Exercise objective:
Each line below that contains the word "Models" must be copied.

Stored entries
------------------------
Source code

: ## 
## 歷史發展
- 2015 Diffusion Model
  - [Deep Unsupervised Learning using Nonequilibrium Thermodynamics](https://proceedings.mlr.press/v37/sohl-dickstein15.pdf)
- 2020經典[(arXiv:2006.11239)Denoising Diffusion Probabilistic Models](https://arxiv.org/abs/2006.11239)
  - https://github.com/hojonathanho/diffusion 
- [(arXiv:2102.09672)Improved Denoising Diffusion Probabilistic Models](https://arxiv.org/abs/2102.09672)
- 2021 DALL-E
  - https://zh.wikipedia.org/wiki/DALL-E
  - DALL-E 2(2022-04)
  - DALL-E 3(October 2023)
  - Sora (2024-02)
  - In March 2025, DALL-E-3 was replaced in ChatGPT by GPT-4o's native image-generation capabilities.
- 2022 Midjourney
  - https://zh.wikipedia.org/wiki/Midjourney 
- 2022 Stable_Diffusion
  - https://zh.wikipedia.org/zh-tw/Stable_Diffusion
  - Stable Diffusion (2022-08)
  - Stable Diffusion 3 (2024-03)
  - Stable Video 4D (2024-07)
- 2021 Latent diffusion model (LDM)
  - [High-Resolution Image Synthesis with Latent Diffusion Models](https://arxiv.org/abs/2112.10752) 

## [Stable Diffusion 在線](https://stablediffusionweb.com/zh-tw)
------------------------
Solution to the problem:
- 2020經典[(arXiv:2006.11239)Denoising Diffusion Probabilistic Models](https://arxiv.org/abs/2006.11239)
- [(arXiv:2102.09672)Improved Denoising Diffusion Probabilistic Models](https://arxiv.org/abs/2102.09672)
  - [High-Resolution Image Synthesis with Latent Diffusion Models](https://arxiv.org/abs/2112.10752) 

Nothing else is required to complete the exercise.